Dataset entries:
-- Opening Marker --

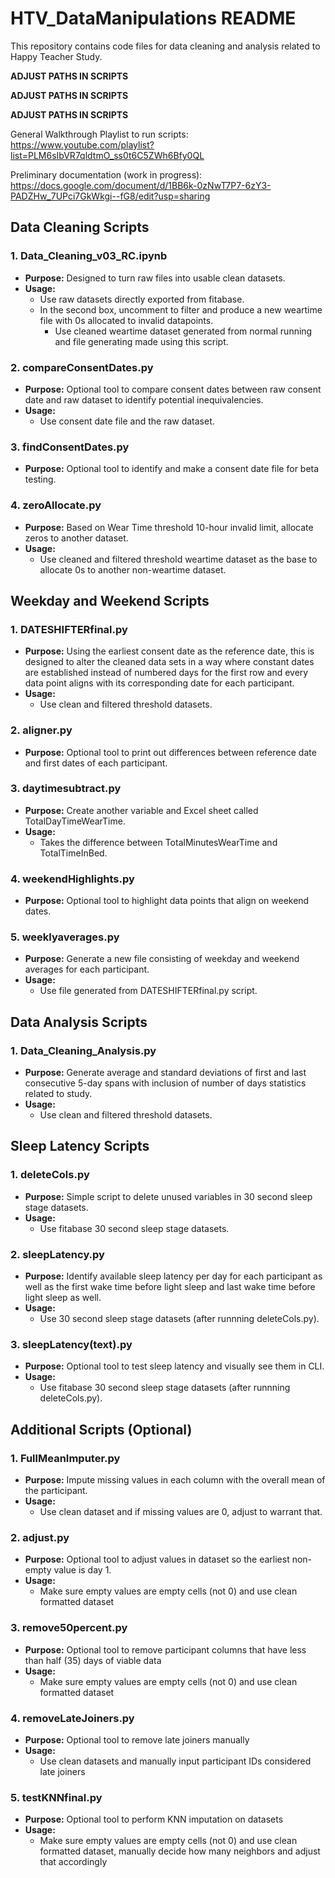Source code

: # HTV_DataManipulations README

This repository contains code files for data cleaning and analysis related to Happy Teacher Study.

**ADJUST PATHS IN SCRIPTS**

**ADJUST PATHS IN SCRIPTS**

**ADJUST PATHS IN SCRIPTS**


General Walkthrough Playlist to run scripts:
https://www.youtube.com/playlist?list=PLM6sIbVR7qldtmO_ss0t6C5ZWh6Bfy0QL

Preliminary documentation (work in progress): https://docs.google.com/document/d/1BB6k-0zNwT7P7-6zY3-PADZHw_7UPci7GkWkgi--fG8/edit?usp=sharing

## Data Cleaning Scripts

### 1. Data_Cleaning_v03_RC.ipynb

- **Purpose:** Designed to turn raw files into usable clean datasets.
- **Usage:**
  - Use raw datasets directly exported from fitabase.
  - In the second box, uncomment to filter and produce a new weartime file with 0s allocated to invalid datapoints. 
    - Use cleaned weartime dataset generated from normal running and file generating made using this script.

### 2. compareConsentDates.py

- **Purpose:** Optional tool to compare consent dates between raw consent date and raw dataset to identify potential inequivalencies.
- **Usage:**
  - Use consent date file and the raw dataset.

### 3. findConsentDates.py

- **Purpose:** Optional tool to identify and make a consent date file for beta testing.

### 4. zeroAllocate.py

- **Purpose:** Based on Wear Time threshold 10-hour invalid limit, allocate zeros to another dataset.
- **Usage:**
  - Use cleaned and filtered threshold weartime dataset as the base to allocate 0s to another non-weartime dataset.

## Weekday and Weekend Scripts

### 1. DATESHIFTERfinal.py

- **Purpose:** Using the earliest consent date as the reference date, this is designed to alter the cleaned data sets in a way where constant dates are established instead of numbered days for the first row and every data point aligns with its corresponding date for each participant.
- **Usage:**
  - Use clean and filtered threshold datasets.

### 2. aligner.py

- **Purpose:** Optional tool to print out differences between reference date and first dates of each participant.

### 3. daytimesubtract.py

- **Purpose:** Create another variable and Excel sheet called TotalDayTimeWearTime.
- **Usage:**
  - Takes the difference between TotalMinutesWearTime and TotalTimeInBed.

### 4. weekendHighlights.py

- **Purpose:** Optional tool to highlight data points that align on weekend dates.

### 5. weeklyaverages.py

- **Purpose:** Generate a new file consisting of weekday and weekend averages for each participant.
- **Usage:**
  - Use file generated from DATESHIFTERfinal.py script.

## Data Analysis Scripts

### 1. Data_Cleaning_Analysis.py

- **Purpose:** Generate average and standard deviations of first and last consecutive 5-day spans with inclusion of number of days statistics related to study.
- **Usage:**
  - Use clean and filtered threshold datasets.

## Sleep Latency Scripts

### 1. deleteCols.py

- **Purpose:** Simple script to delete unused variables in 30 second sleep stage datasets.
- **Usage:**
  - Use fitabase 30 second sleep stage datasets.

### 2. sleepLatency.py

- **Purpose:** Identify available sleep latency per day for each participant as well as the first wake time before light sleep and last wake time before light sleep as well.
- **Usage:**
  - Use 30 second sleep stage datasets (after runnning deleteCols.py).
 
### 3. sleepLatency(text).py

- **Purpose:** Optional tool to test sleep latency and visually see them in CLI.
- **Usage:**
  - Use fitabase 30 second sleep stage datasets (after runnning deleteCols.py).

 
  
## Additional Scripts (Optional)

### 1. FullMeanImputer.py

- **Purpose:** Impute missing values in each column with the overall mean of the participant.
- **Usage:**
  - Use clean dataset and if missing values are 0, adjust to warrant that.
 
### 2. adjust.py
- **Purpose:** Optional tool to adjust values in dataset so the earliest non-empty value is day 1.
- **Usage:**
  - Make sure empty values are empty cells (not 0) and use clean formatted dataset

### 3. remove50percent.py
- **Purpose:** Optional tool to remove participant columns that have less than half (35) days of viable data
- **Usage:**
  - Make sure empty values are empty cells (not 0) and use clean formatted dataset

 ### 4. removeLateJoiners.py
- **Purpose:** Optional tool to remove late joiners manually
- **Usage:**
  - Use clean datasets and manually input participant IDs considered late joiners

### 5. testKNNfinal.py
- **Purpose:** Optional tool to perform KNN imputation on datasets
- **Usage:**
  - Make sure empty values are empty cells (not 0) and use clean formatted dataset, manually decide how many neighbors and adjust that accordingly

-- Closing Marker --

Could you restate, word for word, the lines above from the one with "## Weekday and Weekend Scripts" to the one with "- **Purpose:** Using", both included?

## Weekday and Weekend Scripts

### 1. DATESHIFTERfinal.py

- **Purpose:** Using the earliest consent date as the reference date, this is designed to alter the cleaned data sets in a way where constant dates are established instead of numbered days for the first row and every data point aligns with its corresponding date for each participant.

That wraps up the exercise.